So, with that, we'll go ahead and get started with some essentials regarding debtor names.

Some things that it's important to understand about debtor names, first and foremost, is that, remember, correct debtor names are critical. And under Article 9, because they are so critical, any error in the debtor name can render the financing statement seriously misleading.

And I mean any error. An extra space, a missing space, a missing comma, these have the potential to render a financing statement seriously misleading, and if it's seriously misleading, it's simply not effective.

It's seriously misleading as a matter of law. It's not something that there's a jury will decide whether it's a reasonable error or something like that. It's something that a judge will decide. It either is the debtor name or it isn't.

The reason why the debtor names are so important has to do with the purpose of that debtor name on the financing statement to begin with. There are a number of reasons why people think there might be a . . . that they think might apply to why the debtor name is on the financing statement. For example, to identify the debtor, communicate information about the debtor or the transaction, indicate the debtor's capacity. These are all good guesses, but none of them is correct.

The sole reason for the debtor name on a financing statement is to allow retrieval of the record using clear and consistent search rules. That is the only purpose of the debtor name. And for that reason, the debtor name rules are very specific because they're there to allow retrieval of the record, and variances in the debtor name can make it so the debtor name will prevent the finding of the financing statement.

Another essential concept to understand is that the burden is on the secured party to get it right. The secured party is solely responsible to determine the correct name of the debtor. It's not up to the searcher to figure out what names they have to search under. The searcher, under Article 9, only has to search under the correct name of the debtor and not under trade names and nicknames and variations of names and things like that. Very important for the secured party to get it right.

And this is also important because filing offices don't exercise judgment or discretion about how to index a debtor name. Under the rules used by nearly all filing offices, the filing office will transcribe the data into the searchable index exactly as it appears on the financing statement. They won't make any changes. They won't tinker with the name at all. Whatever is in the name field is what goes into the index.

And that means that whatever is in that name field becomes the debtor name. The full string of text in the name field is the debtor name whether the filer intended for that to be the case or not.

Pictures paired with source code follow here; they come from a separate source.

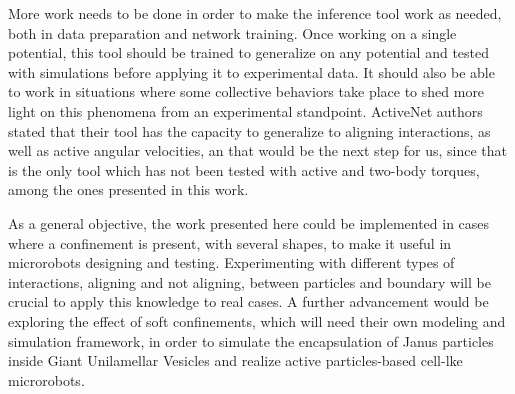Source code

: \documentclass[../../master_thesis_np.tex]{subfiles}
\begin{document}
More work needs to be done in order to make the inference tool work as needed, both in data preparation and network training.
Once working on a single potential, this tool should be trained to generalize on any potential and tested with simulations before applying it to experimental data.
It should also be able to work in situations where some collective behaviors take place to shed more light on this phenomena from an experimental standpoint.
ActiveNet \cite{ruiz-garcia_discovering_2024} authors stated that their tool has the capacity to generalize to aligning interactions, as well as active angular velocities, an that would be the next step for us, since that is the only tool which has not been tested with active and two-body torques, among the ones presented in this work.

As a general objective, the work presented here could be implemented in cases where a confinement is present, with several shapes, to make it useful in microrobots designing and testing.
Experimenting with different types of interactions, aligning and not aligning, between particles and boundary will be crucial to apply this knowledge to real cases.
A further advancement would be exploring the effect of soft confinements, which will need their own modeling and simulation framework, in order to simulate the encapsulation of Janus particles inside Giant Unilamellar Vesicles and realize active particles-based cell-lke microrobots.

\end{document}
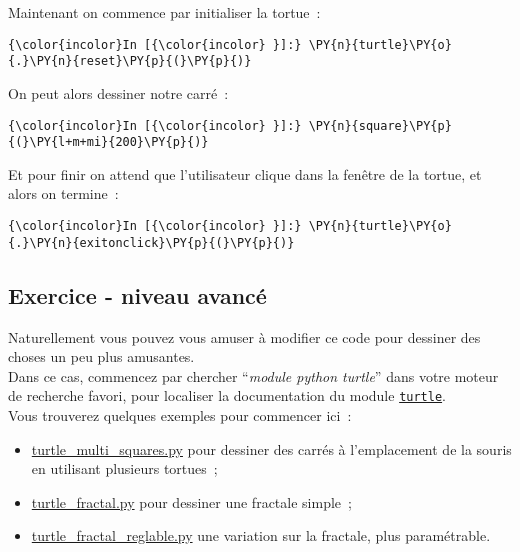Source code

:     Maintenant on commence par initialiser la tortue~:

    \begin{Verbatim}[commandchars=\\\{\}]
{\color{incolor}In [{\color{incolor} }]:} \PY{n}{turtle}\PY{o}{.}\PY{n}{reset}\PY{p}{(}\PY{p}{)}
\end{Verbatim}


    On peut alors dessiner notre carré~:

    \begin{Verbatim}[commandchars=\\\{\}]
{\color{incolor}In [{\color{incolor} }]:} \PY{n}{square}\PY{p}{(}\PY{l+m+mi}{200}\PY{p}{)}
\end{Verbatim}


    Et pour finir on attend que l'utilisateur clique dans la fenêtre de la
tortue, et alors on termine~:

    \begin{Verbatim}[commandchars=\\\{\}]
{\color{incolor}In [{\color{incolor} }]:} \PY{n}{turtle}\PY{o}{.}\PY{n}{exitonclick}\PY{p}{(}\PY{p}{)}
\end{Verbatim}


    \hypertarget{exercice---niveau-avancuxe9}{%
\subsection{Exercice - niveau
avancé}\label{exercice---niveau-avancuxe9}}

    Naturellement vous pouvez vous amuser à modifier ce code pour dessiner
des choses un peu plus amusantes.\\

Dans ce cas, commencez par chercher ``\emph{module python turtle}'' dans
votre moteur de recherche favori, pour localiser la documentation du
module
\href{https://docs.python.org/3/library/turtle.html}{\texttt{turtle}}.\\

Vous trouverez quelques exemples pour commencer ici~:
\begin{itemize}
	\item 
	\href{media/turtle_multi_squares.py}{turtle\_multi\_squares.py} pour
	dessiner des carrés à l'emplacement de la souris en utilisant plusieurs
	tortues~;
	\item
	\href{media/turtle_fractal.py}{turtle\_fractal.py} pour
	dessiner une fractale simple~;
	\item \href{media/turtle_fractal_reglable.py}{turtle\_fractal\_reglable.py}
	une variation sur la fractale, plus paramétrable.
\end{itemize}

A corollary to that is that if the debtor name isn't in the name field, it's not provided because the filing offices do not index names unless they're in the name field. That's how they know it's a debtor name. And failure to put it in a name field can have serious consequences for a secured party.

I cite a case here where the attorney that filed a financing statement put two debtor names on an attached schedule rather than in the debtor name fields of addendum forms. And because they were not in name fields, they were not indexed by the filing office, as they shouldn't have been. And when the debtor filed for bankruptcy, those two debtor names were found not to have been provided and therefore the secured party was not perfected in the security interest and the assets of those two debtors.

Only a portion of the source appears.